Work order:
All of the data is to be printed exactly, though the images must be left off.

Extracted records

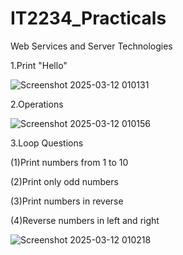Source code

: # IT2234_Practicals
Web Services and Server Technologies

1.Print "Hello"

![Screenshot 2025-03-12 010131](https://github.com/user-attachments/assets/c1198344-342c-48cb-9fd5-2abb53b3279c)


2.Operations

![Screenshot 2025-03-12 010156](https://github.com/user-attachments/assets/953eda1f-79be-4d0d-a9ea-71d882a579ef)


3.Loop Questions

(1)Print numbers from 1 to 10

(2)Print only odd numbers

(3)Print numbers in reverse

(4)Reverse numbers in left and right

![Screenshot 2025-03-12 010218](https://github.com/user-attachments/assets/5578310d-cd20-498e-9cfc-655c795ecc58)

Worked solution:
Source code

: # IT2234_Practicals
Web Services and Server Technologies

1.Print "Hello"

![Screenshot 2025-03-12 010131](https://github.com/user-attachments/assets/c1198344-342c-48cb-9fd5-2abb53b3279c)


2.Operations

![Screenshot 2025-03-12 010156](https://github.com/user-attachments/assets/953eda1f-79be-4d0d-a9ea-71d882a579ef)


3.Loop Questions

(1)Print numbers from 1 to 10

(2)Print only odd numbers

(3)Print numbers in reverse

(4)Reverse numbers in left and right

![Screenshot 2025-03-12 010218](https://github.com/user-attachments/assets/5578310d-cd20-498e-9cfc-655c795ecc58)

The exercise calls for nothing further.